Get statistics on your model's traffic and resource utilization.
To review statistics on your model's traffic and resource utilization, just scroll down on the model page. Model health information is unavailable for pre-trained models.
Focus your search by selecting a time range — anything from the last five minutes to the last week — from the dropdown.
At a glance, you can reference two important stats for the selected time range: average requests per minute and average (50th-percentile) response time. If your model is under unusually high load, response time may be slower unless you provision more resources.
Prediction volume and response time stats
This graph shows the number of requests per minute made to your deployed model. Use this in conjunction with the below graphs to ensure that your model is handling the desired load.
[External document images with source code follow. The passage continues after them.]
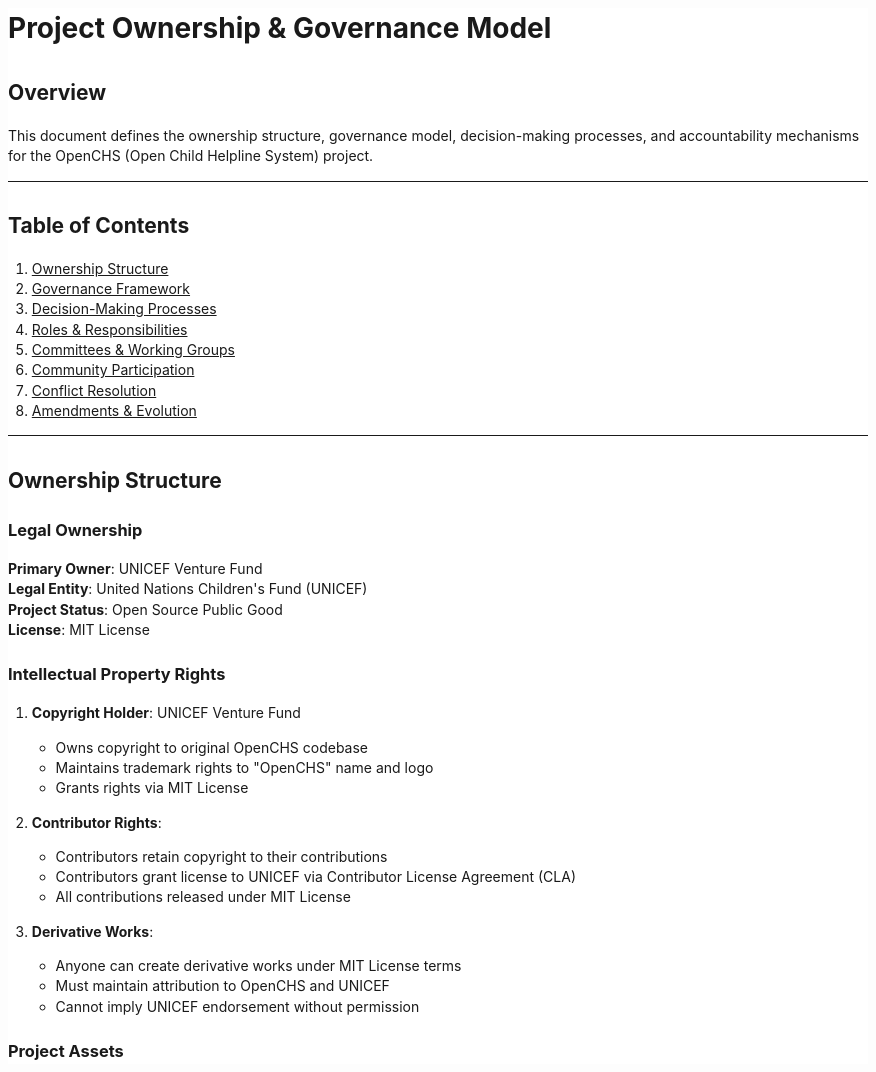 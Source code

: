 # Project Ownership & Governance Model

## Overview

This document defines the ownership structure, governance model, decision-making processes, and accountability mechanisms for the OpenCHS (Open Child Helpline System) project.

---

## Table of Contents

1. [Ownership Structure](#ownership-structure)
2. [Governance Framework](#governance-framework)
3. [Decision-Making Processes](#decision-making-processes)
4. [Roles & Responsibilities](#roles--responsibilities)
5. [Committees & Working Groups](#committees--working-groups)
6. [Community Participation](#community-participation)
7. [Conflict Resolution](#conflict-resolution)
8. [Amendments & Evolution](#amendments--evolution)

---

## Ownership Structure

### Legal Ownership

**Primary Owner**: UNICEF Venture Fund  
**Legal Entity**: United Nations Children's Fund (UNICEF)  
**Project Status**: Open Source Public Good  
**License**: MIT License

### Intellectual Property Rights

1. **Copyright Holder**: UNICEF Venture Fund
   - Owns copyright to original OpenCHS codebase
   - Maintains trademark rights to "OpenCHS" name and logo
   - Grants rights via MIT License

2. **Contributor Rights**:
   - Contributors retain copyright to their contributions
   - Contributors grant license to UNICEF via Contributor License Agreement (CLA)
   - All contributions released under MIT License

3. **Derivative Works**:
   - Anyone can create derivative works under MIT License terms
   - Must maintain attribution to OpenCHS and UNICEF
   - Cannot imply UNICEF endorsement without permission

### Project Assets
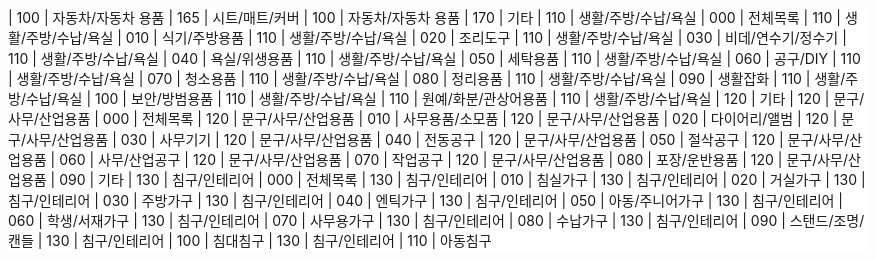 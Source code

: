 | 100 | 자동차/자동차 용품		| 165 | 시트/매트/커버
| 100 | 자동차/자동차 용품		| 170 | 기타
| 110 | 생활/주방/수납/욕실	| 000 | 전체목록
| 110 | 생활/주방/수납/욕실	| 010 | 식기/주방용품
| 110 | 생활/주방/수납/욕실	| 020 | 조리도구
| 110 | 생활/주방/수납/욕실	| 030 | 비데/연수기/정수기
| 110 | 생활/주방/수납/욕실	| 040 | 욕실/위생용품
| 110 | 생활/주방/수납/욕실	| 050 | 세탁용품
| 110 | 생활/주방/수납/욕실	| 060 | 공구/DIY
| 110 | 생활/주방/수납/욕실	| 070 | 청소용품
| 110 | 생활/주방/수납/욕실	| 080 | 정리용품
| 110 | 생활/주방/수납/욕실	| 090 | 생활잡화
| 110 | 생활/주방/수납/욕실	| 100 | 보안/방범용품
| 110 | 생활/주방/수납/욕실	| 110 | 원예/화분/관상어용품
| 110 | 생활/주방/수납/욕실	| 120 | 기타
| 120 | 문구/사무/산업용품		| 000 | 전체목록
| 120 | 문구/사무/산업용품		| 010 | 사무용품/소모품
| 120 | 문구/사무/산업용품		| 020 | 다이어리/앨범
| 120 | 문구/사무/산업용품		| 030 | 사무기기
| 120 | 문구/사무/산업용품		| 040 | 전동공구
| 120 | 문구/사무/산업용품		| 050 | 절삭공구
| 120 | 문구/사무/산업용품		| 060 | 사무/산업공구
| 120 | 문구/사무/산업용품		| 070 | 작업공구
| 120 | 문구/사무/산업용품		| 080 | 포장/운반용품
| 120 | 문구/사무/산업용품		| 090 | 기타
| 130 | 침구/인테리어		| 000 | 전체목록
| 130 | 침구/인테리어		| 010 | 침실가구
| 130 | 침구/인테리어		| 020 | 거실가구
| 130 | 침구/인테리어		| 030 | 주방가구
| 130 | 침구/인테리어		| 040 | 엔틱가구
| 130 | 침구/인테리어		| 050 | 아동/주니어가구
| 130 | 침구/인테리어		| 060 | 학생/서재가구
| 130 | 침구/인테리어		| 070 | 사무용가구
| 130 | 침구/인테리어		| 080 | 수납가구
| 130 | 침구/인테리어		| 090 | 스탠드/조명/캔들
| 130 | 침구/인테리어		| 100 | 침대침구
| 130 | 침구/인테리어		| 110 | 아동침구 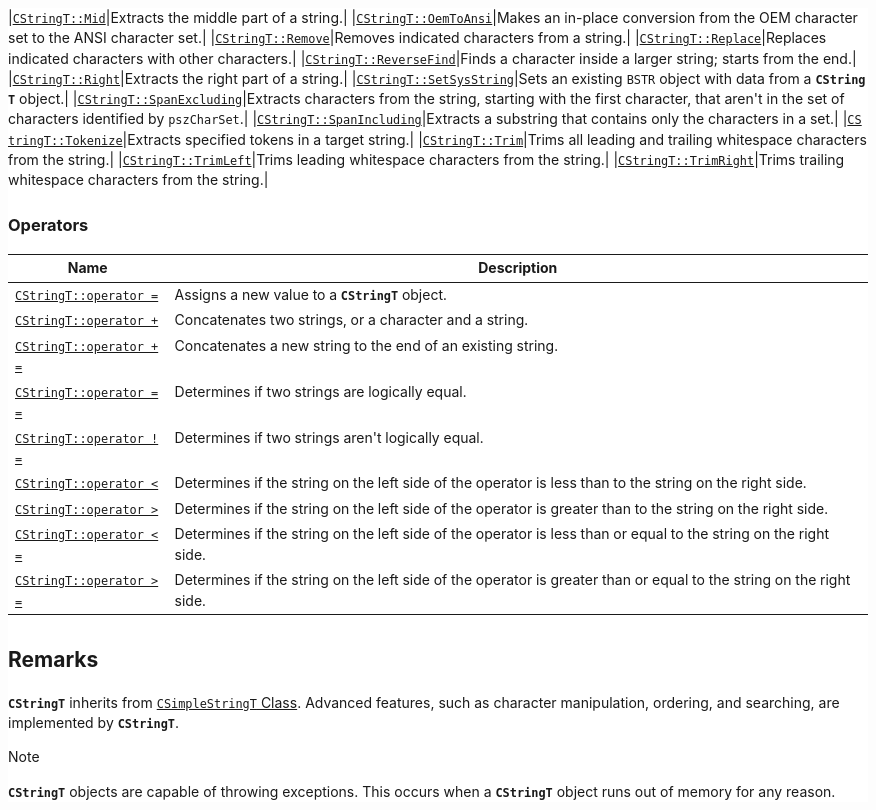 |[`CStringT::Mid`](#mid)|Extracts the middle part of a string.|
|[`CStringT::OemToAnsi`](#oemtoansi)|Makes an in-place conversion from the OEM character set to the ANSI character set.|
|[`CStringT::Remove`](#remove)|Removes indicated characters from a string.|
|[`CStringT::Replace`](#replace)|Replaces indicated characters with other characters.|
|[`CStringT::ReverseFind`](#reversefind)|Finds a character inside a larger string; starts from the end.|
|[`CStringT::Right`](#right)|Extracts the right part of a string.|
|[`CStringT::SetSysString`](#setsysstring)|Sets an existing `BSTR` object with data from a **`CStringT`** object.|
|[`CStringT::SpanExcluding`](#spanexcluding)|Extracts characters from the string, starting with the first character, that aren't in the set of characters identified by `pszCharSet`.|
|[`CStringT::SpanIncluding`](#spanincluding)|Extracts a substring that contains only the characters in a set.|
|[`CStringT::Tokenize`](#tokenize)|Extracts specified tokens in a target string.|
|[`CStringT::Trim`](#trim)|Trims all leading and trailing whitespace characters from the string.|
|[`CStringT::TrimLeft`](#trimleft)|Trims leading whitespace characters from the string.|
|[`CStringT::TrimRight`](#trimright)|Trims trailing whitespace characters from the string.|

### Operators

|Name|Description|
|-|-|
|[`CStringT::operator =`](#operator_eq)|Assigns a new value to a **`CStringT`** object.|
|[`CStringT::operator +`](#operator_add)|Concatenates two strings, or a character and a string.|
|[`CStringT::operator +=`](#operator_add_eq)|Concatenates a new string to the end of an existing string.|
|[`CStringT::operator ==`](#operator_eq_eq)|Determines if two strings are logically equal.|
|[`CStringT::operator !=`](#operator_neq)|Determines if two strings aren't logically equal.|
|[`CStringT::operator <`](#operator_lt)|Determines if the string on the left side of the operator is less than to the string on the right side.|
|[`CStringT::operator >`](#operator_gt)|Determines if the string on the left side of the operator is greater than to the string on the right side.|
|[`CStringT::operator <=`](#operator_lt_eq)|Determines if the string on the left side of the operator is less than or equal to the string on the right side.|
|[`CStringT::operator >=`](#operator_gt_eq)|Determines if the string on the left side of the operator is greater than or equal to the string on the right side.|

## Remarks

**`CStringT`** inherits from [`CSimpleStringT` Class](../../atl-mfc-shared/reference/csimplestringt-class.md). Advanced features, such as character manipulation, ordering, and searching, are implemented by **`CStringT`**.

> [!NOTE]
> **`CStringT`** objects are capable of throwing exceptions. This occurs when a **`CStringT`** object runs out of memory for any reason.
Prediction volume graph showing requests over time
Monitor your model's 50th-, 90th-, 95th-, and 99th-percentile response time for incoming requests. Measured in milliseconds, a higher response time means that your users are experiencing a slower application.
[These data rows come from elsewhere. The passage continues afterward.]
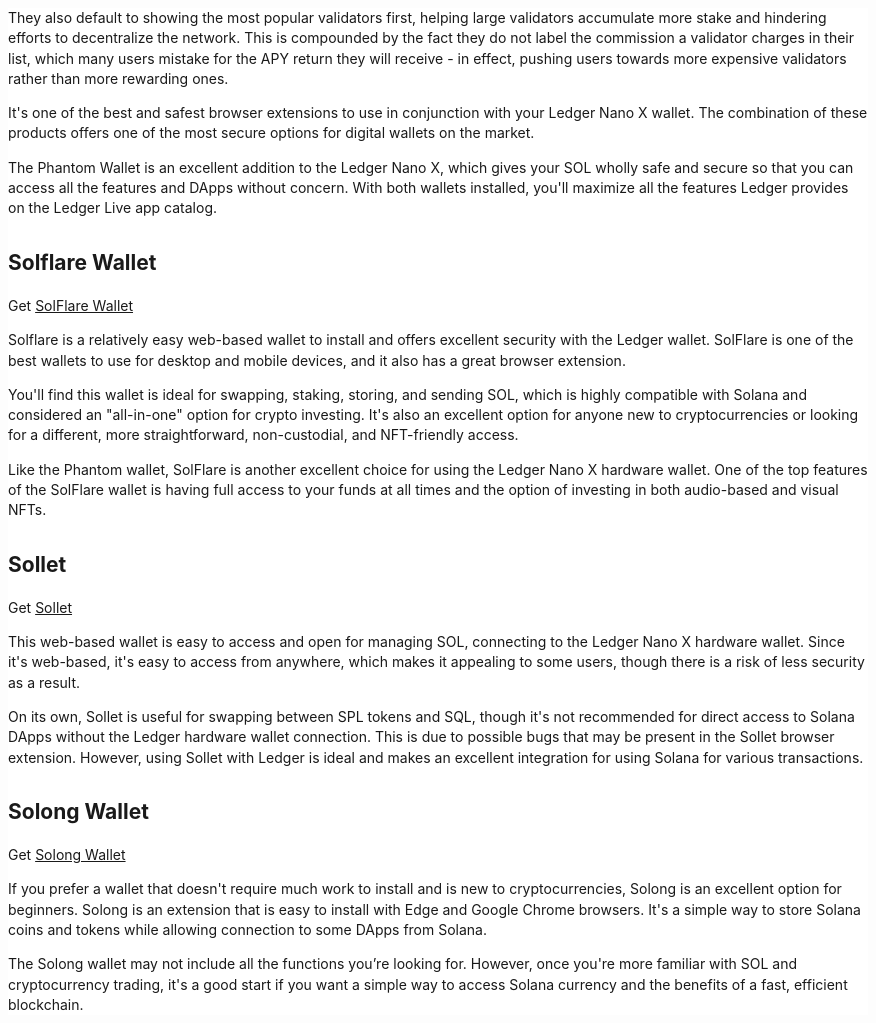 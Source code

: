 They also default to showing the most popular validators first, helping large validators accumulate more stake and hindering efforts to decentralize the network. This is compounded by the fact they do not label the commission a validator charges in their list, which many users mistake for the APY return they will receive - in effect, pushing users towards more expensive validators rather than more rewarding ones.

It's one of the best and safest browser extensions to use in conjunction with your Ledger Nano X wallet. The combination of these products offers one of the most secure options for digital wallets on the market.

The Phantom Wallet is an excellent addition to the Ledger Nano X, which gives your SOL wholly safe and secure so that you can access all the features and DApps without concern. With both wallets installed, you'll maximize all the features Ledger provides on the Ledger Live app catalog.

## Solflare Wallet

Get [SolFlare Wallet](https://solflare.com/)

Solflare is a relatively easy web-based wallet to install and offers excellent security with the Ledger wallet. SolFlare is one of the best wallets to use for desktop and mobile devices, and it also has a great browser extension.

You'll find this wallet is ideal for swapping, staking, storing, and sending SOL, which is highly compatible with Solana and considered an "all-in-one" option for crypto investing. It's also an excellent option for anyone new to cryptocurrencies or looking for a different, more straightforward, non-custodial, and NFT-friendly access.

Like the Phantom wallet, SolFlare is another excellent choice for using the Ledger Nano X hardware wallet. One of the top features of the SolFlare wallet is having full access to your funds at all times and the option of investing in both audio-based and visual NFTs.

## Sollet

Get [Sollet](https://www.sollet.io/)

This web-based wallet is easy to access and open for managing SOL, connecting to the Ledger Nano X hardware wallet. Since it's web-based, it's easy to access from anywhere, which makes it appealing to some users, though there is a risk of less security as a result.

On its own, Sollet is useful for swapping between SPL tokens and SQL, though it's not recommended for direct access to Solana DApps without the Ledger hardware wallet connection. This is due to possible bugs that may be present in the Sollet browser extension. However, using Sollet with Ledger is ideal and makes an excellent integration for using Solana for various transactions.

## Solong Wallet

Get [Solong Wallet](https://solongwallet.com/)

If you prefer a wallet that doesn't require much work to install and is new to cryptocurrencies, Solong is an excellent option for beginners. Solong is an extension that is easy to install with Edge and Google Chrome browsers. It's a simple way to store Solana coins and tokens while allowing connection to some DApps from Solana.

The Solong wallet may not include all the functions you’re looking for. However, once you're more familiar with SOL and cryptocurrency trading, it's a good start if you want a simple way to access Solana currency and the benefits of a fast, efficient blockchain.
Response time graph showing 50th-, 90th-, 95th-, and 99th-percentile response times
Use this graph to examine the total CPU and memory usage across all replicas of your model. If the CPU or RAM used are consistently near the provisioned capacity, update your model's resources to scale as needed.
Usage graph showing CPU and RAM utilization
This graph shows the number of active replicas of your model. Replica count autoscales in response to demand on your model. You can adjust the replica scaling range by updating your model's resources
Usage graph showing replica count